When my friend and I went to see Half Nelson at Cambridge’s Kendall Square Cinemas, we were stuck in one of those terribly long post-Christmas lines for tickets. It gave us more than enough time to notice a stack of free posters on the concession stand, free posters advertising Zach Braff in The Last Kiss. Being unapologetic mockers, we made fun of it. After all, there was a lot to make fun of - the fact that this was Braff’s follow-up to Garden State, his sadsack expression and the condescending idea of marriage as a total ball and chain, the fact that ladies just want to lock it down while men’s penises need to be wild and free. We had a lot to joke about.

And eventually, we got our tickets and went into the theater, hunkering down in the darkness for Half Nelson. The theater was fairly empty, which is why it was a surprise that an owlish boy in glasses, wearing a backpack, with the slumpy posture of a likely computer nerd (we were in close proximity to MIT), came into our row and sat in the seat next to us.

He said, “I was wondering - what do you have against Zach Braff?”

We replied, “Wait. What? What are you talking about?”

He said, “I was in line behind you, waiting for tickets, and I heard you making fun of The Last Kiss. Why don’t you like Zach Braff?”

We mumbled something about Scrubs getting old and Garden State being an annoying attempt at “voice of a generation” status when it was shallow and not particularly well-done and the most salient example of good preview = bad film and how Natalie Portman’s character wasn’t even, like, a real girl, you know?

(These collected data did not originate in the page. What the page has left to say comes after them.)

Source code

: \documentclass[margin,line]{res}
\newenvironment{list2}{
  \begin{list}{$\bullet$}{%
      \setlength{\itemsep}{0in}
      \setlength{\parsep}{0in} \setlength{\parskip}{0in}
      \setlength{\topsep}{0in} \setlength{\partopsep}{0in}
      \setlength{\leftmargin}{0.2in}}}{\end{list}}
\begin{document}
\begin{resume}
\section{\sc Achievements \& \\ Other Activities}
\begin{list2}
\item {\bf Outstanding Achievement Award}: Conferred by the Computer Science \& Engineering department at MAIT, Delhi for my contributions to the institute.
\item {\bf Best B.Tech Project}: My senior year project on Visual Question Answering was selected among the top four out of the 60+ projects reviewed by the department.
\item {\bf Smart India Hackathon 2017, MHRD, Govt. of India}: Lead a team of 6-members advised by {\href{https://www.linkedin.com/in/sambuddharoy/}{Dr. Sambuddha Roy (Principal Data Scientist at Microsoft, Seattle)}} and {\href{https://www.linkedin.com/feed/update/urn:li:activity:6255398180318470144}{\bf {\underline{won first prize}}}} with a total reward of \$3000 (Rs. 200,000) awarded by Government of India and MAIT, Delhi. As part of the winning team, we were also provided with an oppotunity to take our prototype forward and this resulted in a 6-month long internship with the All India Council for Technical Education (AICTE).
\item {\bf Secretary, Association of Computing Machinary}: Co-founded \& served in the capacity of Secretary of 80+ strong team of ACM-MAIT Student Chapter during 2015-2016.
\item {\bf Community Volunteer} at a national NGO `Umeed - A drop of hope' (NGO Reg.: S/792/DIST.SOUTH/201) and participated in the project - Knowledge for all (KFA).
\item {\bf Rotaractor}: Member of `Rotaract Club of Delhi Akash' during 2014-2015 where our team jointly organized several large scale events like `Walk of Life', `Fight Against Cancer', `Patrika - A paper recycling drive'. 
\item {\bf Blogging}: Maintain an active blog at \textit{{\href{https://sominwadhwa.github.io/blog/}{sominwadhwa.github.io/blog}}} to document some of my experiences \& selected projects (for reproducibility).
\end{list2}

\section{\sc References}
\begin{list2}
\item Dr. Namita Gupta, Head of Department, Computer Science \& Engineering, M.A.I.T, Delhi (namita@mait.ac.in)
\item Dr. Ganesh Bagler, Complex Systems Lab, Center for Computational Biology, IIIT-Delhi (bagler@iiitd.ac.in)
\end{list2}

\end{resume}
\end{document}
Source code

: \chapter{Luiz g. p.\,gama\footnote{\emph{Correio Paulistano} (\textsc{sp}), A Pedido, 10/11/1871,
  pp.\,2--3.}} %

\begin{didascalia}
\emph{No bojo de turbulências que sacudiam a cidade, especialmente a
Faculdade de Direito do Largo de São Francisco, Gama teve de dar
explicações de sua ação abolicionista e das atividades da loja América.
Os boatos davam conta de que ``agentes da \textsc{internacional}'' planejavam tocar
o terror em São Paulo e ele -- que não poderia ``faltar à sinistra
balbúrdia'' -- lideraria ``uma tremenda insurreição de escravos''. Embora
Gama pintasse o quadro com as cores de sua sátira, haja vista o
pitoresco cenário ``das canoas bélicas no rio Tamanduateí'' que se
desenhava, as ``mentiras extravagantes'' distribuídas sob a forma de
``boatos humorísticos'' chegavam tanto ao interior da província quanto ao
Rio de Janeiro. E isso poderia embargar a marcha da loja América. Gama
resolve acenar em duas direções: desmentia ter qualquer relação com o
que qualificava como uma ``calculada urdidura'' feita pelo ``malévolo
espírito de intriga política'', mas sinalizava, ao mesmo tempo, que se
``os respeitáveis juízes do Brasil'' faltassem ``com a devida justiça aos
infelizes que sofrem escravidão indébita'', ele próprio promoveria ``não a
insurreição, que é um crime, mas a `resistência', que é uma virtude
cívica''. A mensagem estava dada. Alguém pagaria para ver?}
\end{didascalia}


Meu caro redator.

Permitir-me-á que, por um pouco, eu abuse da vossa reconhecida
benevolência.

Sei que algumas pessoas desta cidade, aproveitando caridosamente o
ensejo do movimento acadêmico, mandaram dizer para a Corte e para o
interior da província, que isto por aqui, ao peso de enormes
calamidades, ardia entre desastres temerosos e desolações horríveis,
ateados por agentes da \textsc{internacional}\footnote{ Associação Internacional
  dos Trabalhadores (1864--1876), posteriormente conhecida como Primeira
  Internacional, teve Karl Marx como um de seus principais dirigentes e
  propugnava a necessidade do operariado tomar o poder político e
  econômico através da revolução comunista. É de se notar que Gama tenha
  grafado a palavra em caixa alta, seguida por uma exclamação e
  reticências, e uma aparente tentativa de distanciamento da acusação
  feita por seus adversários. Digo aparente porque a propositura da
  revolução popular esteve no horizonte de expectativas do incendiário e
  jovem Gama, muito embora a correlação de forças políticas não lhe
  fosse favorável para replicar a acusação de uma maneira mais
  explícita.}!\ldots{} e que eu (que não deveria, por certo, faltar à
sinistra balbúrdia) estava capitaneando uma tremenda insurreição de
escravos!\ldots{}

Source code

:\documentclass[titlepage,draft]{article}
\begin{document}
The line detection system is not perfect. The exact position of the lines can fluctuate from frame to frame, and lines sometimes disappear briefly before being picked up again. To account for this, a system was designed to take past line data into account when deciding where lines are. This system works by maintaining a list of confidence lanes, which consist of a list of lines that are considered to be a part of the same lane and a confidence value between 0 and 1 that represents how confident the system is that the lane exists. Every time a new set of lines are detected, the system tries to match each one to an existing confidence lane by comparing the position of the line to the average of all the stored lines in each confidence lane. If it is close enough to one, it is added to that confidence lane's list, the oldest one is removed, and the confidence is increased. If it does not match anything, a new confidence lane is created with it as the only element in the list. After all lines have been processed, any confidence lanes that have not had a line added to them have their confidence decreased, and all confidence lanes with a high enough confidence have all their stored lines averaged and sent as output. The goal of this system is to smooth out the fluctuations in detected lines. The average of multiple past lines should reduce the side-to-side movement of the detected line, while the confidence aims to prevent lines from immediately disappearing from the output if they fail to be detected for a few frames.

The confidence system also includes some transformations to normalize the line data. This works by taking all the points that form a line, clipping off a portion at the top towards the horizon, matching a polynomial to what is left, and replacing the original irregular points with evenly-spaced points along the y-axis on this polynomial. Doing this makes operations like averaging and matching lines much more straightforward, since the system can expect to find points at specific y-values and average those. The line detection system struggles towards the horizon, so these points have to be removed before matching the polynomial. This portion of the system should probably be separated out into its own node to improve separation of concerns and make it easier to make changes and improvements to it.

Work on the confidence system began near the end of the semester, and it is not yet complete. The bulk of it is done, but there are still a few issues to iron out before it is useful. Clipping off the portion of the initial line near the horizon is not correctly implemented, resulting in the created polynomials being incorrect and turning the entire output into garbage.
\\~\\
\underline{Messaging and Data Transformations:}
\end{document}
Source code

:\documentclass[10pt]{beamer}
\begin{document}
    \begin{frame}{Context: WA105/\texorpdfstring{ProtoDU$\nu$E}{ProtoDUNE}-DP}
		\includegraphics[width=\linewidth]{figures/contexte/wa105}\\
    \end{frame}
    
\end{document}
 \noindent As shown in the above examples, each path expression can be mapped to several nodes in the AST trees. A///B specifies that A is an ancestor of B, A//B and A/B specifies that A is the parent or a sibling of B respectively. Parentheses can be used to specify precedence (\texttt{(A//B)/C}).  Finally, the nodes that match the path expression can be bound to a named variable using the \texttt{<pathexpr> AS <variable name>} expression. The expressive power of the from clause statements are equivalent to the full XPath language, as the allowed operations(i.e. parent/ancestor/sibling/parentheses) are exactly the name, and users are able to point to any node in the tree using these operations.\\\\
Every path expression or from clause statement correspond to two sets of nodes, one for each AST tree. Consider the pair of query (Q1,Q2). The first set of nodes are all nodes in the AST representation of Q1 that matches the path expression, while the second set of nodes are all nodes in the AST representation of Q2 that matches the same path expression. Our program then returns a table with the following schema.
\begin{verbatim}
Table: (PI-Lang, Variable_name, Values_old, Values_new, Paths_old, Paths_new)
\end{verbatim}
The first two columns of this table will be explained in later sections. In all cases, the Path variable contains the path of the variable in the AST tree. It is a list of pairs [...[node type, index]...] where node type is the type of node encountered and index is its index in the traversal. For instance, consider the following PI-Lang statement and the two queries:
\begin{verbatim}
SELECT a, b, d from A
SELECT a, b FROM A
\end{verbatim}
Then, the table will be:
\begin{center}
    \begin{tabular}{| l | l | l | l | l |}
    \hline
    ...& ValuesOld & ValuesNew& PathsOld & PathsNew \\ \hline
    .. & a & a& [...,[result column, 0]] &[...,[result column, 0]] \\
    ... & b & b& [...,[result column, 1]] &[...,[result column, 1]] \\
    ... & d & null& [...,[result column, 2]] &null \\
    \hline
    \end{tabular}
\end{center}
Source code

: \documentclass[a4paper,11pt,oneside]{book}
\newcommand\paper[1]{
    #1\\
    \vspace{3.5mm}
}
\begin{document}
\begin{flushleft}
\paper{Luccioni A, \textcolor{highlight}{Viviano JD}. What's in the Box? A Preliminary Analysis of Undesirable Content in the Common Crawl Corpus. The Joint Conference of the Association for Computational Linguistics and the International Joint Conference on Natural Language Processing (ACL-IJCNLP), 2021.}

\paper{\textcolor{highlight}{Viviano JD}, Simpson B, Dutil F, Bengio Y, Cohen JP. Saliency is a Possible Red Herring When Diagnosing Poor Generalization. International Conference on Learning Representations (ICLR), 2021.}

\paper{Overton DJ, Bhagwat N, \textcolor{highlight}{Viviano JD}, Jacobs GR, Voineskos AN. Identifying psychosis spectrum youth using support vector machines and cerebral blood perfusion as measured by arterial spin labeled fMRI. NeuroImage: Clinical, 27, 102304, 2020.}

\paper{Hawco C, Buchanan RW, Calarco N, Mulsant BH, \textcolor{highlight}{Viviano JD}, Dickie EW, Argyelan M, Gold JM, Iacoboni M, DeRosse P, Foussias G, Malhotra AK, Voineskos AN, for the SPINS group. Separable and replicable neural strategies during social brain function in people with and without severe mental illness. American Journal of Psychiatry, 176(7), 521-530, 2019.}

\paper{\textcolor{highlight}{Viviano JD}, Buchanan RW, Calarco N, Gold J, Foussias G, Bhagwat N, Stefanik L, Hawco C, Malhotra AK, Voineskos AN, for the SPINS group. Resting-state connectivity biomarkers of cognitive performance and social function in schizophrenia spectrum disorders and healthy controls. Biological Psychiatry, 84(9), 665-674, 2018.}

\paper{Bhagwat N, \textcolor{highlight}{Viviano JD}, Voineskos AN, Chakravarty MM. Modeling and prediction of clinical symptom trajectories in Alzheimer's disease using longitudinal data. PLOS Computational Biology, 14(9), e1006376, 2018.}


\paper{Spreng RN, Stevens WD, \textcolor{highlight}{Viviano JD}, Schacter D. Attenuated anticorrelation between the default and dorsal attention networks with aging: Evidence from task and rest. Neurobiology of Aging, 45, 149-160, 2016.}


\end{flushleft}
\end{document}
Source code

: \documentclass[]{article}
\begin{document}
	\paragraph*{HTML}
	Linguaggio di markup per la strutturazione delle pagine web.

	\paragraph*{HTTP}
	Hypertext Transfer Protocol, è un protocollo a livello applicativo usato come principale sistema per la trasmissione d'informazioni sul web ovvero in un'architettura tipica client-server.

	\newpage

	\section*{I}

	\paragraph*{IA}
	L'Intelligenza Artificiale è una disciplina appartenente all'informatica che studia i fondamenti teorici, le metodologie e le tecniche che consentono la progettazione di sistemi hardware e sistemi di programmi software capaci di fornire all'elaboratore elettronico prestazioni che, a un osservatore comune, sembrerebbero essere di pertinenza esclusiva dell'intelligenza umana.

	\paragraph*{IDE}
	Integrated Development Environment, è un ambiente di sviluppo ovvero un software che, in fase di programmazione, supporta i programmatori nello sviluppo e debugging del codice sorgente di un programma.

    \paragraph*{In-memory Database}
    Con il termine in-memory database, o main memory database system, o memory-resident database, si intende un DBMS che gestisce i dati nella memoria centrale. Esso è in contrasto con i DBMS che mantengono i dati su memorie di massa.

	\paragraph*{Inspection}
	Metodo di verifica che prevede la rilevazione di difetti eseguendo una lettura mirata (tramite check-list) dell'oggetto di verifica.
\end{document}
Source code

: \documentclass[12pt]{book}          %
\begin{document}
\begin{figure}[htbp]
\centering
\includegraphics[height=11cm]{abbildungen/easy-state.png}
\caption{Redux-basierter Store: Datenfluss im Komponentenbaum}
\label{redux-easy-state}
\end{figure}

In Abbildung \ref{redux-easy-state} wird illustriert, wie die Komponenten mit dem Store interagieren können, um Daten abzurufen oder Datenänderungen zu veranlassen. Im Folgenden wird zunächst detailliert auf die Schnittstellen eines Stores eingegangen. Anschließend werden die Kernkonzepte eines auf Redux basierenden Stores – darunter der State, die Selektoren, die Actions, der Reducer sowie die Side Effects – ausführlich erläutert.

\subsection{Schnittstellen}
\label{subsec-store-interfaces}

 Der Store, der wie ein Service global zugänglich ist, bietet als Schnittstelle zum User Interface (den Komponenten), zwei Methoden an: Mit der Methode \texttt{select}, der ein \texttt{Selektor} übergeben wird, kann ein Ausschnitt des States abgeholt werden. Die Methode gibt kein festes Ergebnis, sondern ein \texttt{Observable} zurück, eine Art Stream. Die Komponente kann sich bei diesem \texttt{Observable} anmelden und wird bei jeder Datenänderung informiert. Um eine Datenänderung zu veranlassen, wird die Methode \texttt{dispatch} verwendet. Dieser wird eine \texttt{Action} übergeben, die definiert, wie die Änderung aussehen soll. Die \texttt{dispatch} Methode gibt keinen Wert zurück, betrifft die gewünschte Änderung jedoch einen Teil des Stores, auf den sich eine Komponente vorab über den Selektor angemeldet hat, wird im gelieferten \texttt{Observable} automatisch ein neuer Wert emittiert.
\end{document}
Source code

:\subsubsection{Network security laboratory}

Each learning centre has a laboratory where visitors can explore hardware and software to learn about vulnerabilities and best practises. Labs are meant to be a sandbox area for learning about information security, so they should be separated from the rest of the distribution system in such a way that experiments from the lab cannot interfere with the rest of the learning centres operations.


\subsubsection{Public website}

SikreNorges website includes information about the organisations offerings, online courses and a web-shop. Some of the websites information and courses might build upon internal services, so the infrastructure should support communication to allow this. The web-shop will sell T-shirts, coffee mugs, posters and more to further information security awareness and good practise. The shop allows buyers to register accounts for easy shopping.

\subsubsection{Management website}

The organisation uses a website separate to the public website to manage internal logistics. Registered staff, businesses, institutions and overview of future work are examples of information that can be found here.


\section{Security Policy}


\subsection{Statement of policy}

He replied, “Do you like Ryan Gosling?” We nodded. “What do you like about him?”

We were a little stymied. We replied that he was a good actor, he was intense, and he even made crappy stuff like The Notebook work due to his sheer intensity and commitment to the role. Plus, a teacher who’s on crack? That’s an interesting role. He’s also attractive, but it’s because he’s talented and charismatic. Unlike Braff.



He listened attentively, taking in our words. He nodded and thanked us for our time. As the lights went down, he got up - it turned out he needed to get to another theater for his movie.

I can only assume it was The Last Kiss.